▶ _PROBLEM_
Below are the records; copy each line in them that holds the word "account".

▶ _DATA FOR REVIEW_
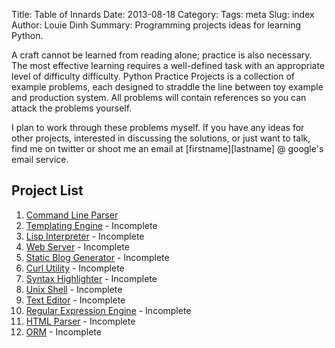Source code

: Title:  Table of Innards
Date: 2013-08-18
Category:
Tags: meta
Slug: index
Author: Louie Dinh
Summary: Programming projects ideas for learning Python.


A craft cannot be learned from reading alone; practice is also necessary.
The most effective learning requires a well-defined task with an appropriate
level of difficulty difficulty. Python Practice Projects is a collection of
example problems, each designed to straddle the line between toy example and production system.
All problems will contain references so you can attack the problems yourself.

I plan to work through these problems myself. If you have any ideas for other projects,
interested in discussing the solutions, or just want to talk, find me on twitter
 or shoot me an email at [firstname][lastname] @ google's email service.

Project List
------------

1. [Command Line Parser](|filename|/pages/command-line-parser.md)
2. [Templating Engine](|filename|/pages/templating-engine.md) - Incomplete
3. [Lisp Interpreter](|filename|/pages/lisp-interpreter.md) - Incomplete
4. [Web Server](|filename|/pages/web-server.md) - Incomplete
5. [Static Blog Generator](|filename|/pages/static-blog-generator.md) - Incomplete
6. [Curl Utility](|filename|/pages/curl-utility.md) - Incomplete
7. [Syntax Highlighter](|filename|/pages/syntax-highlighter.md) - Incomplete
8. [Unix Shell](|filename|/pages/unix-shell.md) - Incomplete
9. [Text Editor](|filename|/pages/text-editor.md) - Incomplete
10. [Regular Expression Engine](|filename|/pages/regular-expression-engine.md) - Incomplete
11. [HTML Parser](|filename|/pages/HTML-parser.md) - Incomplete
12. [ORM](|filename|/pages/ORM.md) - Incomplete

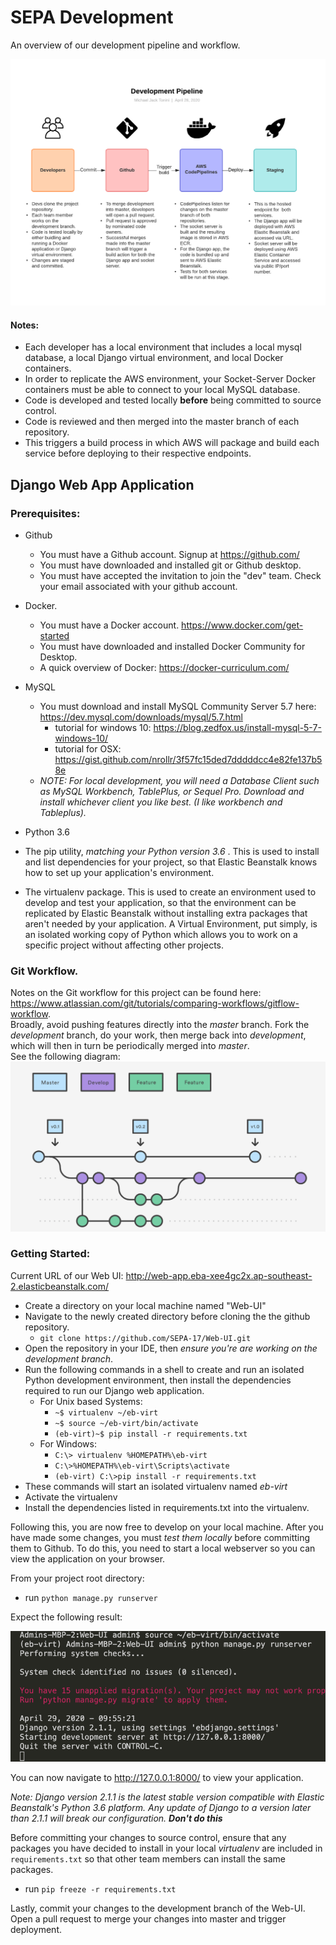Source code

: # SEPA Development

An overview of our development pipeline and workflow. 


![Development Workflow](readme-resources/dev-workflow.png?raw=true "Dev Workflow")

#### Notes: 
* Each developer has a local environment that includes a local mysql database, a local Django virtual environment, and local Docker containers. 
* In order to replicate the AWS environment, your Socket-Server Docker containers must be able to connect to your local MySQL database. 
* Code is developed and tested locally **before** being committed to source control. 
* Code is reviewed and then merged into the master branch of each repository. 
* This triggers a build process in which AWS will package and build each service before deploying to their respective endpoints. 

## Django Web App Application 

### Prerequisites: 

* Github
    * You must have a Github account. Signup at <https://github.com/>
    * You must have downloaded and installed git or Github desktop.
    * You must have accepted the invitation to join the "dev" team. 
      Check your email associated with your github account.
* Docker. 
  * You must have a Docker account. <https://www.docker.com/get-started>
  * You must have downloaded and installed Docker Community for Desktop. 
  * A quick overview of Docker: <https://docker-curriculum.com/>

* MySQL
    * You must download and install MySQL Community Server 5.7 here: <https://dev.mysql.com/downloads/mysql/5.7.html>
        * tutorial for windows 10: <https://blog.zedfox.us/install-mysql-5-7-windows-10/>
	   * tutorial for OSX: <https://gist.github.com/nrollr/3f57fc15ded7dddddcc4e82fe137b58e>
  * *NOTE: For local development, you will need a Database Client such as MySQL Workbench, TablePlus, or Sequel Pro. Download and install whichever client you like best. (I like workbench and Tableplus).*

* Python 3.6
 
* The pip utility, *matching your Python version 3.6* . This is used to install and list dependencies for your project, so that Elastic Beanstalk knows how to set up your application's environment.
* The virtualenv package. This is used to create an environment used to develop and test your application, so that the environment can be replicated by Elastic Beanstalk without installing extra packages that aren't needed by your application. A Virtual Environment, put simply, is an isolated working copy of Python which
allows you to work on a specific project without affecting other projects.

### Git Workflow. 
Notes on the Git workflow for this project can be found here: <https://www.atlassian.com/git/tutorials/comparing-workflows/gitflow-workflow>.   
Broadly, avoid pushing features directly into the *master* branch. Fork the *development* branch, do your work, then merge back into *development*, which will then in turn be periodically merged into *master*.   
See the following diagram: 
![Git Workflow](readme-resources/git.png?raw=true "git")


### Getting Started: 

Current URL of our Web UI: <http://web-app.eba-xee4gc2x.ap-southeast-2.elasticbeanstalk.com/>

* Create a directory on your local machine named "Web-UI"
* Navigate to the newly created directory before cloning the the github repository. 
    * `git clone https://github.com/SEPA-17/Web-UI.git`
* Open the repository in your IDE, then *ensure you're are working on the development branch*.
* Run the following commands in a shell to create and run an isolated Python development environment, then install the dependencies required to run our Django web application.
    * For Unix based Systems: 
      * `~$ virtualenv ~/eb-virt`
      * `~$ source ~/eb-virt/bin/activate`
      * `(eb-virt)~$ pip install -r requirements.txt`
    * For Windows: 
      * `C:\> virtualenv %HOMEPATH%\eb-virt`
      * `C:\>%HOMEPATH%\eb-virt\Scripts\activate `
      * `(eb-virt) C:\>pip install -r requirements.txt`
* These commands will start an isolated virtualenv named *eb-virt*
* Activate the virtualenv
* Install the dependencies listed in requirements.txt into the virtualenv. 

Following this, you are now free to develop on your local machine.
After you have made some changes, you must *test them locally* before committing them to Github. To do this, you need to start a local webserver so you can view the application on your browser. 

From your project root directory: 

* run `python manage.py runserver`

Expect the following result:

![Local Server](readme-resources/localserver.png?raw=true "Local Server")


You can now navigate to <http://127.0.0.1:8000/> to view your application. 

*Note: Django version 2.1.1 is the latest stable version compatible with Elastic Beanstalk's Python 3.6 platform. Any update of Django to a version later than 2.1.1 will break our configuration. **Don't do this***

Before committing your changes to source control, ensure that any packages you have decided to install in your local *virtualenv* are included in `requirements.txt` so that other team members can install the same packages. 
* run `pip freeze -r requirements.txt`

Lastly, commit your changes to the development branch of the Web-UI. 
Open a pull request to merge your changes into master and trigger deployment. 

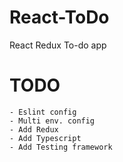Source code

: # React-ToDo
React Redux To-do app

# TODO
    - Eslint config
    - Multi env. config
    - Add Redux
    - Add Typescript
    - Add Testing framework
    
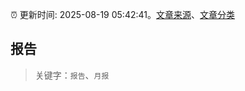 :alarm_clock: 更新时间: 2025-08-19 05:42:41。[文章来源](/README.md)、[文章分类](/TAGS.md)

## 报告


> 关键字：`报告`、`月报`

▶ _THE ANSWER_
    * You must have a Github account. Signup at <https://github.com/>
      Check your email associated with your github account.
  * You must have a Docker account. <https://www.docker.com/get-started>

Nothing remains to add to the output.